Mixing the Color published your competence well. Everyone will be amazed, seeing your craftsmanship.
Thank you
Thanks! We are very happy with how the car is turning out.
So you did not make Amelia Island?
In reply to pharriso:
Just seen the article that you posted on Amelia Island with photos of the car on display.
Congrats, the car looks superb!! I really enjoyed following your progress with what started out as a complete wreck.
Yes, somehow, with an incredible amount of hard work, we did get the car on the field.
It's a bit strange the way you left the articles... latest one has the engine bay starting to be completed... Amelia Isalnd was March 8th... no reports on completing the car or your experience at Amelia Island. Did the car get no love?
I have finished the print and web stories and the boys are posting them. We did not win an award at Amelia, but as the story says, just getting it done and to the event was award enough.

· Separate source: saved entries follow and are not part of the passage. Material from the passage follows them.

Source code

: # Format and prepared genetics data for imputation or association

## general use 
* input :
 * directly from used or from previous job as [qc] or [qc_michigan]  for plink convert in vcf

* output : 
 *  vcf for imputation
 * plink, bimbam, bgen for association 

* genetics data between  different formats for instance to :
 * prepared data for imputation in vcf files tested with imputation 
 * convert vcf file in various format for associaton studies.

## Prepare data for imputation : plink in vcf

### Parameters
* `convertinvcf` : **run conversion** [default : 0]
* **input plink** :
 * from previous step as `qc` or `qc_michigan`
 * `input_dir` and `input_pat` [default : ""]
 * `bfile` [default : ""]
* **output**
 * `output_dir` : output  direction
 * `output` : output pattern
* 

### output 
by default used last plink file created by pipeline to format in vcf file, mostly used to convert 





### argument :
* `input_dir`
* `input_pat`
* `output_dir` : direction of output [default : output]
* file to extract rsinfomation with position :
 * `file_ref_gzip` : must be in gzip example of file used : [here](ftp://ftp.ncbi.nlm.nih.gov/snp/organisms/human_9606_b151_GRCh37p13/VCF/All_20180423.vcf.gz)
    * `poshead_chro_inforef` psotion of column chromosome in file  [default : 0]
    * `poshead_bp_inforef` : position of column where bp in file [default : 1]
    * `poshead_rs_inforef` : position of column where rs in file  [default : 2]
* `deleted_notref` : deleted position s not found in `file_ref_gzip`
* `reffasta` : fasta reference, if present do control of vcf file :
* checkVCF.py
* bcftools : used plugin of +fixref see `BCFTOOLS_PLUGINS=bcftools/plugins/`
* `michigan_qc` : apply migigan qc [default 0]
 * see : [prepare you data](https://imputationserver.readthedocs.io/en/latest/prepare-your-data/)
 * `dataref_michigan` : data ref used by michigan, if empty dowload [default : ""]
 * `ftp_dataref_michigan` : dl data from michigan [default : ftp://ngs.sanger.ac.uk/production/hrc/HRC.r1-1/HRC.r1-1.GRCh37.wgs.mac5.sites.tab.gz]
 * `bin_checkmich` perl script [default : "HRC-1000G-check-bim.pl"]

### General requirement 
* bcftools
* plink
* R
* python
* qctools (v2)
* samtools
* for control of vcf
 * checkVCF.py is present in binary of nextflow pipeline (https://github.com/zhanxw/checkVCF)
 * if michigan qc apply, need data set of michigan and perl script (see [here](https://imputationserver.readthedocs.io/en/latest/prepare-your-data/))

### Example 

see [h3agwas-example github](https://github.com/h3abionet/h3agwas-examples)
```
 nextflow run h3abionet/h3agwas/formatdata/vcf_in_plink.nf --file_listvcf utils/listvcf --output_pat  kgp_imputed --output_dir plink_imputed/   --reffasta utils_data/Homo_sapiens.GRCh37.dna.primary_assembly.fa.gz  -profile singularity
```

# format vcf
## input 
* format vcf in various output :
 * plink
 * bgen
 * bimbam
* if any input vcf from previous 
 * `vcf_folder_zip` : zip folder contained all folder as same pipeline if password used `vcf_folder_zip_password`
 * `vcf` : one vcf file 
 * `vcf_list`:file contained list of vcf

Tim, can you talk a bit about how your approach paint selection on an old restoration like this? There's lots of chatter about picking a vintage color vs a modern one. Beyond metallic, what would you say makes a color "look" classic? Are there other aspects that add depth or complexity that might not be appropriate for a classic?
You said you chose base coat / clear coat. Did you pick a specific formulation that would give the period-correct look? Some would say that only a single-stage would look right. Clearly you prove that wrong here.

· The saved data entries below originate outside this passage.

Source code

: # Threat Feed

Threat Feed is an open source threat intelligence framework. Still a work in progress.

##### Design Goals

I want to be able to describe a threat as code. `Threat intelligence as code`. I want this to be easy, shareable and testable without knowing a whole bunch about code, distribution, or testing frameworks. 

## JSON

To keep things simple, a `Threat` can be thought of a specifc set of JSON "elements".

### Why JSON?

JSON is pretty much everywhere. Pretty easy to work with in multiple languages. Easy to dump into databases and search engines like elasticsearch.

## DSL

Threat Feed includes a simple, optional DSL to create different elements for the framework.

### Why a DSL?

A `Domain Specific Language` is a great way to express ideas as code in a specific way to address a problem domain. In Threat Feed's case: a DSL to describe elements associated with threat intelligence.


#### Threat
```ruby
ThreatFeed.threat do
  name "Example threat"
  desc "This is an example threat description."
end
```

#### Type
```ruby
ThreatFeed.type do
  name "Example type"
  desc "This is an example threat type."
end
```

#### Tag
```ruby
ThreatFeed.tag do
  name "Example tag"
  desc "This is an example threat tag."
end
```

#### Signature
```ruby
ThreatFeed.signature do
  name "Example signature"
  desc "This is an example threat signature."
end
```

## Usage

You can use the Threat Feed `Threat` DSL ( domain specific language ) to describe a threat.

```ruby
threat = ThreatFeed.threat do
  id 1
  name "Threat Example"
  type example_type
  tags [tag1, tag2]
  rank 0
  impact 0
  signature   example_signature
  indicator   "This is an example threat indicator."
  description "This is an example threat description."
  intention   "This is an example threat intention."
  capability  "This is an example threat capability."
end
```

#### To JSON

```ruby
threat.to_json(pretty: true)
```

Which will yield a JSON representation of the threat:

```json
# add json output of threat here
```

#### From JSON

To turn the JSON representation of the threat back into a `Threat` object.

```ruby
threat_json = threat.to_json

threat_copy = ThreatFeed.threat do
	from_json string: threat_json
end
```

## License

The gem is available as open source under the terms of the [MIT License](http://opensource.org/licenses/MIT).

Then again some might claim that 15 coats of hand-rubbed lacquer is the only way to go. Sounds like a lot of work to me!
Thoughts?
Thanks, Scott
Spectacular job, Tim - the Elan has always been my favorite sports car, in my mind, it is the definitive postwar sports car. I've loved them since i was a kid, reading the beautifully drawn Bob Challman ads in SCG (later replaced by simple ads that just said "the car that Clark drives"). I hope this one is a keeper, it is truly a classic by any definition.
It looks great, and I really like the color choice. Since I've been reading GRM and CM since the late '80's I feel like I've watched you mature as a restorer. Given the shape of the Elan and how it looks now, i'm a bit worried about what you might start with next!
I try to always pick an appropropriate color. I saw a metal flake copper MGA at a show this weekend and it looks so wrong to me, to use modern colors on an old car.
So beyond sparkly bass-boat/bumper-car paints, what do you think makes a classic/vintage color vs. a modern color?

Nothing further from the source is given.